Assignment
For each record, copy the text exactly and omit any picture it holds.

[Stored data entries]
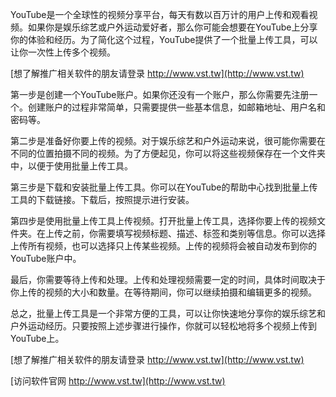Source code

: YouTube是一个全球性的视频分享平台，每天有数以百万计的用户上传和观看视频。如果你是娱乐综艺或户外运动爱好者，那么你可能会想要在YouTube上分享你的体验和经历。为了简化这个过程，YouTube提供了一个批量上传工具，可以让你一次性上传多个视频。

[想了解推广相关软件的朋友请登录 http://www.vst.tw](http://www.vst.tw)

第一步是创建一个YouTube账户。如果你还没有一个账户，那么你需要先注册一个。创建账户的过程非常简单，只需要提供一些基本信息，如邮箱地址、用户名和密码等。

第二步是准备好你要上传的视频。对于娱乐综艺和户外运动来说，很可能你需要在不同的位置拍摄不同的视频。为了方便起见，你可以将这些视频保存在一个文件夹中，以便于使用批量上传工具。

第三步是下载和安装批量上传工具。你可以在YouTube的帮助中心找到批量上传工具的下载链接。下载后，按照提示进行安装。

第四步是使用批量上传工具上传视频。打开批量上传工具，选择你要上传的视频文件夹。在上传之前，你需要填写视频标题、描述、标签和类别等信息。你可以选择上传所有视频，也可以选择只上传某些视频。上传的视频将会被自动发布到你的YouTube账户中。

最后，你需要等待上传和处理。上传和处理视频需要一定的时间，具体时间取决于你上传的视频的大小和数量。在等待期间，你可以继续拍摄和编辑更多的视频。

总之，批量上传工具是一个非常方便的工具，可以让你快速地分享你的娱乐综艺和户外运动经历。只要按照上述步骤进行操作，你就可以轻松地将多个视频上传到YouTube上。

[想了解推广相关软件的朋友请登录 http://www.vst.tw](http://www.vst.tw)


[访问软件官网 http://www.vst.tw](http://www.vst.tw)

Written solution
Source code

: YouTube是一个全球性的视频分享平台，每天有数以百万计的用户上传和观看视频。如果你是娱乐综艺或户外运动爱好者，那么你可能会想要在YouTube上分享你的体验和经历。为了简化这个过程，YouTube提供了一个批量上传工具，可以让你一次性上传多个视频。

[想了解推广相关软件的朋友请登录 http://www.vst.tw](http://www.vst.tw)

第一步是创建一个YouTube账户。如果你还没有一个账户，那么你需要先注册一个。创建账户的过程非常简单，只需要提供一些基本信息，如邮箱地址、用户名和密码等。

第二步是准备好你要上传的视频。对于娱乐综艺和户外运动来说，很可能你需要在不同的位置拍摄不同的视频。为了方便起见，你可以将这些视频保存在一个文件夹中，以便于使用批量上传工具。

第三步是下载和安装批量上传工具。你可以在YouTube的帮助中心找到批量上传工具的下载链接。下载后，按照提示进行安装。

第四步是使用批量上传工具上传视频。打开批量上传工具，选择你要上传的视频文件夹。在上传之前，你需要填写视频标题、描述、标签和类别等信息。你可以选择上传所有视频，也可以选择只上传某些视频。上传的视频将会被自动发布到你的YouTube账户中。

最后，你需要等待上传和处理。上传和处理视频需要一定的时间，具体时间取决于你上传的视频的大小和数量。在等待期间，你可以继续拍摄和编辑更多的视频。

总之，批量上传工具是一个非常方便的工具，可以让你快速地分享你的娱乐综艺和户外运动经历。只要按照上述步骤进行操作，你就可以轻松地将多个视频上传到YouTube上。

[想了解推广相关软件的朋友请登录 http://www.vst.tw](http://www.vst.tw)


[访问软件官网 http://www.vst.tw](http://www.vst.tw)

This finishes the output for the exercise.